◆ Task item
Locate the line that contains "Create .all-contributorsrc [skip". Reproduce it and all following lines up to the end of the material, exactly and with nothing added.

◆ Records provided
_ _ _
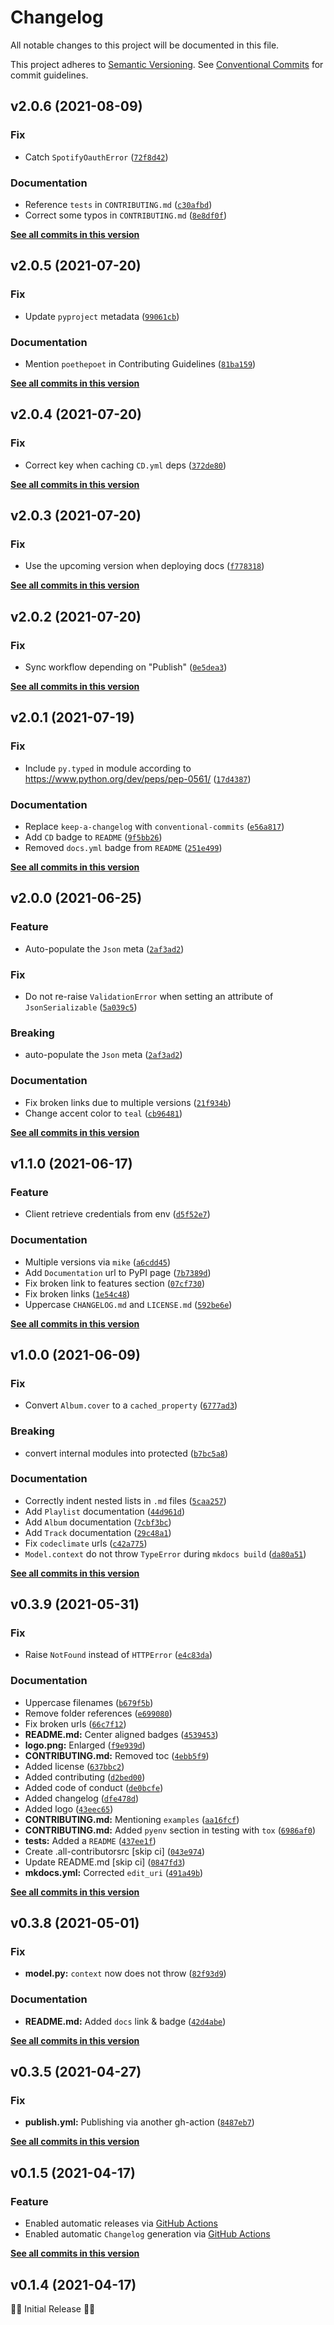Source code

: # Changelog

All notable changes to this project will be documented in this file.

This project adheres to [Semantic Versioning](https://semver.org/spec/v2.0.0.html). See [Conventional Commits](https://www.conventionalcommits.org/en/v1.0.0/) for commit guidelines.

<!--next-version-placeholder-->

## v2.0.6 (2021-08-09)
### Fix
* Catch `SpotifyOauthError` ([`72f8d42`](https://github.com/the-dotify-project/dotify/commit/72f8d42888e374da79bab0dd5ed3a8102f5b239b))

### Documentation
* Reference `tests` in `CONTRIBUTING.md` ([`c30afbd`](https://github.com/the-dotify-project/dotify/commit/c30afbdfa260b7f6c0b4b254b6b4fea9ddf00fc2))
* Correct some typos in `CONTRIBUTING.md` ([`8e8df0f`](https://github.com/the-dotify-project/dotify/commit/8e8df0f546a5ec75d276d9e1b7071973ac27b50c))

**[See all commits in this version](https://github.com/the-dotify-project/dotify/compare/v2.0.5...v2.0.6)**

## v2.0.5 (2021-07-20)
### Fix
* Update `pyproject` metadata ([`99061cb`](https://github.com/the-dotify-project/dotify/commit/99061cb9fc193719e456287108cca9e025e93e9d))

### Documentation
* Mention `poethepoet` in Contributing Guidelines ([`81ba159`](https://github.com/the-dotify-project/dotify/commit/81ba159b0eaa22807936d6b0300a550a54ae6560))

**[See all commits in this version](https://github.com/the-dotify-project/dotify/compare/v2.0.4...v2.0.5)**

## v2.0.4 (2021-07-20)
### Fix
* Correct key when caching `CD.yml` deps ([`372de80`](https://github.com/the-dotify-project/dotify/commit/372de80f755ca9592fdad36768eabf3329ab762f))

**[See all commits in this version](https://github.com/the-dotify-project/dotify/compare/v2.0.3...v2.0.4)**

## v2.0.3 (2021-07-20)
### Fix
* Use the upcoming version when deploying docs ([`f778318`](https://github.com/the-dotify-project/dotify/commit/f7783189bf683e516e2b0ce9a0c9c13441acc812))

**[See all commits in this version](https://github.com/the-dotify-project/dotify/compare/v2.0.2...v2.0.3)**

## v2.0.2 (2021-07-20)
### Fix
* Sync workflow depending on "Publish" ([`0e5dea3`](https://github.com/the-dotify-project/dotify/commit/0e5dea33bdb36da452d40653a962e296652411f5))

**[See all commits in this version](https://github.com/the-dotify-project/dotify/compare/v2.0.1...v2.0.2)**

## v2.0.1 (2021-07-19)
### Fix
* Include `py.typed` in module according to https://www.python.org/dev/peps/pep-0561/ ([`17d4387`](https://github.com/the-dotify-project/dotify/commit/17d438742ea1cd054b89d97b3aa1a66c65a79fa4))

### Documentation
* Replace `keep-a-changelog` with `conventional-commits` ([`e56a817`](https://github.com/the-dotify-project/dotify/commit/e56a81707342d2815e836612b21b0ea105120b29))
* Add `CD` badge to `README` ([`9f5bb26`](https://github.com/the-dotify-project/dotify/commit/9f5bb26d54ad3b586f2f7deec27bc0508f7fb0f3))
* Removed `docs.yml` badge from `README` ([`251e499`](https://github.com/the-dotify-project/dotify/commit/251e499f282e1551563fd99cbb8b44f8fa6872f1))

**[See all commits in this version](https://github.com/the-dotify-project/dotify/compare/v2.0.0...v2.0.1)**

## v2.0.0 (2021-06-25)
### Feature
* Auto-populate the `Json` meta ([`2af3ad2`](https://github.com/the-dotify-project/dotify/commit/2af3ad2bb60cebb0088cab57b41400156b056414))

### Fix
* Do not re-raise `ValidationError` when setting an attribute of `JsonSerializable` ([`5a039c5`](https://github.com/the-dotify-project/dotify/commit/5a039c54569332d0b0b592dcd7ec26a09cd0e9ee))

### Breaking
* auto-populate the `Json` meta ([`2af3ad2`](https://github.com/the-dotify-project/dotify/commit/2af3ad2bb60cebb0088cab57b41400156b056414))

### Documentation
* Fix broken links due to multiple versions ([`21f934b`](https://github.com/the-dotify-project/dotify/commit/21f934b1710e92767357bbb0fddb148faf6df335))
* Change accent color to `teal` ([`cb96481`](https://github.com/the-dotify-project/dotify/commit/cb9648107b54adcf56253bc10dc2152bf46ec305))

**[See all commits in this version](https://github.com/the-dotify-project/dotify/compare/v1.1.0...v2.0.0)**

## v1.1.0 (2021-06-17)
### Feature
* Client retrieve credentials from env ([`d5f52e7`](https://github.com/the-dotify-project/dotify/commit/d5f52e77b407d45fe08854ec524688435dadccdd))

### Documentation
* Multiple versions via `mike` ([`a6cdd45`](https://github.com/the-dotify-project/dotify/commit/a6cdd4511b24a40a411160b77eea2784ba16620e))
* Add `Documentation` url to PyPI page ([`7b7389d`](https://github.com/the-dotify-project/dotify/commit/7b7389dfb9135609c74eff95cdfeba2fbad68a3b))
* Fix broken link to features section ([`07cf730`](https://github.com/the-dotify-project/dotify/commit/07cf730224bdd433cc59e78cc5db61bcc595dbf2))
* Fix broken links ([`1e54c48`](https://github.com/the-dotify-project/dotify/commit/1e54c48672dace21673749001ea28f0eb3c3da3b))
* Uppercase `CHANGELOG.md` and `LICENSE.md` ([`592be6e`](https://github.com/the-dotify-project/dotify/commit/592be6e7b7dddfd0643ba5db2c7a86e78e86b348))

**[See all commits in this version](https://github.com/the-dotify-project/dotify/compare/v1.0.0...v1.1.0)**

## v1.0.0 (2021-06-09)
### Fix
* Convert `Album.cover` to a `cached_property` ([`6777ad3`](https://github.com/the-dotify-project/dotify/commit/6777ad319e6b733f1f59f891afff987b4d186503))

### Breaking
* convert internal modules into protected ([`b7bc5a8`](https://github.com/the-dotify-project/dotify/commit/b7bc5a8f8da27d75d46001b7914ec8add80abd4a))

### Documentation
* Correctly indent nested lists in `.md` files ([`5caa257`](https://github.com/the-dotify-project/dotify/commit/5caa2579d9a2af769174ef196d88e7dd0b019998))
* Add `Playlist` documentation ([`44d961d`](https://github.com/the-dotify-project/dotify/commit/44d961df005b08a7c462a3e6da2c04af7ed15c92))
* Add `Album` documentation ([`7cbf3bc`](https://github.com/the-dotify-project/dotify/commit/7cbf3bcd8619aae5a8d6b544de33dd47753d1600))
* Add `Track` documentation ([`29c48a1`](https://github.com/the-dotify-project/dotify/commit/29c48a1c74fc80f2232d972d210828c03be3a294))
* Fix `codeclimate` urls ([`c42a775`](https://github.com/the-dotify-project/dotify/commit/c42a77598bdfd32b3e39bc2570ee18041af9a5cf))
* `Model.context` do not throw `TypeError` during `mkdocs build` ([`da80a51`](https://github.com/the-dotify-project/dotify/commit/da80a515995cbabd988ec277bf3ff53a11840949))

**[See all commits in this version](https://github.com/the-dotify-project/dotify/compare/v0.3.9...v1.0.0)**

## v0.3.9 (2021-05-31)
### Fix
* Raise `NotFound` instead of `HTTPError` ([`e4c83da`](https://github.com/the-dotify-project/dotify/commit/e4c83dae880f751c63bd4237762bf1a5ecf8d7aa))

### Documentation
* Uppercase filenames ([`b679f5b`](https://github.com/the-dotify-project/dotify/commit/b679f5bbc2347a9861f0e36fdfc9b24c91e104f1))
* Remove folder references ([`e699080`](https://github.com/the-dotify-project/dotify/commit/e6990800433da507b0a7ed4f2b7647b09c1ab6fb))
* Fix broken urls ([`66c7f12`](https://github.com/the-dotify-project/dotify/commit/66c7f12d15f2cf9c1fad46fa3deb4a10b78db589))
* **README.md:** Center aligned badges ([`4539453`](https://github.com/the-dotify-project/dotify/commit/45394532b430cce30a5b330e1cc4efa142c5a464))
* **logo.png:** Enlarged ([`f9e939d`](https://github.com/the-dotify-project/dotify/commit/f9e939d5750af12e05a342ea3ae18bdc5c1157d2))
* **CONTRIBUTING.md:** Removed toc ([`4ebb5f9`](https://github.com/the-dotify-project/dotify/commit/4ebb5f9426c7bd4bc79975537fe03ebb2a01a0dd))
* Added license ([`637bbc2`](https://github.com/the-dotify-project/dotify/commit/637bbc22590d666d30bb97a3dc1aed336b8c9300))
* Added contributing ([`d2bed00`](https://github.com/the-dotify-project/dotify/commit/d2bed003388ec4d5da5c8999bb6684869f8466c8))
* Added code of conduct ([`de0bcfe`](https://github.com/the-dotify-project/dotify/commit/de0bcfe5267c9af936ec17442810495be1ddc309))
* Added changelog ([`dfe478d`](https://github.com/the-dotify-project/dotify/commit/dfe478d25ea04a7aaafb71cb3d0a250432bbcbb4))
* Added logo ([`43eec65`](https://github.com/the-dotify-project/dotify/commit/43eec6526b4009bfa360099378d94d89354d20cb))
* **CONTRIBUTING.md:** Mentioning `examples` ([`aa16fcf`](https://github.com/the-dotify-project/dotify/commit/aa16fcffff2871e6a9a116e1d0d990fbb048f389))
* **CONTRIBUTING.md:** Added `pyenv` section in testing with `tox` ([`6986af0`](https://github.com/the-dotify-project/dotify/commit/6986af00f24ed617e05cf47f36ba17e6ec779d3b))
* **tests:** Added a `README` ([`437ee1f`](https://github.com/the-dotify-project/dotify/commit/437ee1f6860c91411047f94de197ce4a69ea6e4e))
* Create .all-contributorsrc [skip ci] ([`043e974`](https://github.com/the-dotify-project/dotify/commit/043e97453c4c0df94e30a6a1fc48198642469335))
* Update README.md [skip ci] ([`0847fd3`](https://github.com/the-dotify-project/dotify/commit/0847fd3af716c4903cc58564aa324777cbef69d6))
* **mkdocs.yml:** Corrected `edit_uri` ([`491a49b`](https://github.com/the-dotify-project/dotify/commit/491a49b684a3bfd0f7d31e0ee9596e3b975afa65))

**[See all commits in this version](https://github.com/the-dotify-project/dotify/compare/v0.3.8...v0.3.9)**

## v0.3.8 (2021-05-01)
### Fix
* **model.py:** `context` now does not throw ([`82f93d9`](https://github.com/the-dotify-project/dotify/commit/82f93d92e16860e3dd751125e0c5f72125781231))

### Documentation
* **README.md:** Added `docs` link & badge ([`42d4abe`](https://github.com/the-dotify-project/dotify/commit/42d4abe9b050f0cca20db6ea002e3cea07dcb6ab))

**[See all commits in this version](https://github.com/the-dotify-project/dotify/compare/v0.3.5...v0.3.8)**

## v0.3.5 (2021-04-27)
### Fix
* **publish.yml:** Publishing via another gh-action ([`8487eb7`](https://github.com/the-dotify-project/dotify/commit/8487eb7dc5f24ede32f5300f6f0d640fd0b21c0c))

**[See all commits in this version](https://github.com/the-dotify-project/dotify/compare/v0.1.5...v0.3.5)**

## v0.1.5 (2021-04-17)
### Feature

- Enabled automatic releases via [GitHub Actions](.github/workflows/publish.yml)
- Enabled automatic `Changelog` generation via [GitHub Actions](.github/workflows/generate-changelog.yml)

**[See all commits in this version](https://github.com/the-dotify-project/dotify/compare/v0.1.4...v0.1.5)**

## v0.1.4 (2021-04-17)

🎂🎉 Initial Release 🎂🎉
_ _ _
◆ Answer box
* Create .all-contributorsrc [skip ci] ([`043e974`](https://github.com/the-dotify-project/dotify/commit/043e97453c4c0df94e30a6a1fc48198642469335))
* Update README.md [skip ci] ([`0847fd3`](https://github.com/the-dotify-project/dotify/commit/0847fd3af716c4903cc58564aa324777cbef69d6))
* **mkdocs.yml:** Corrected `edit_uri` ([`491a49b`](https://github.com/the-dotify-project/dotify/commit/491a49b684a3bfd0f7d31e0ee9596e3b975afa65))

**[See all commits in this version](https://github.com/the-dotify-project/dotify/compare/v0.3.8...v0.3.9)**

## v0.3.8 (2021-05-01)
### Fix
* **model.py:** `context` now does not throw ([`82f93d9`](https://github.com/the-dotify-project/dotify/commit/82f93d92e16860e3dd751125e0c5f72125781231))

### Documentation
* **README.md:** Added `docs` link & badge ([`42d4abe`](https://github.com/the-dotify-project/dotify/commit/42d4abe9b050f0cca20db6ea002e3cea07dcb6ab))

**[See all commits in this version](https://github.com/the-dotify-project/dotify/compare/v0.3.5...v0.3.8)**

## v0.3.5 (2021-04-27)
### Fix
* **publish.yml:** Publishing via another gh-action ([`8487eb7`](https://github.com/the-dotify-project/dotify/commit/8487eb7dc5f24ede32f5300f6f0d640fd0b21c0c))

**[See all commits in this version](https://github.com/the-dotify-project/dotify/compare/v0.1.5...v0.3.5)**

## v0.1.5 (2021-04-17)
### Feature

- Enabled automatic releases via [GitHub Actions](.github/workflows/publish.yml)
- Enabled automatic `Changelog` generation via [GitHub Actions](.github/workflows/generate-changelog.yml)

**[See all commits in this version](https://github.com/the-dotify-project/dotify/compare/v0.1.4...v0.1.5)**

## v0.1.4 (2021-04-17)

🎂🎉 Initial Release 🎂🎉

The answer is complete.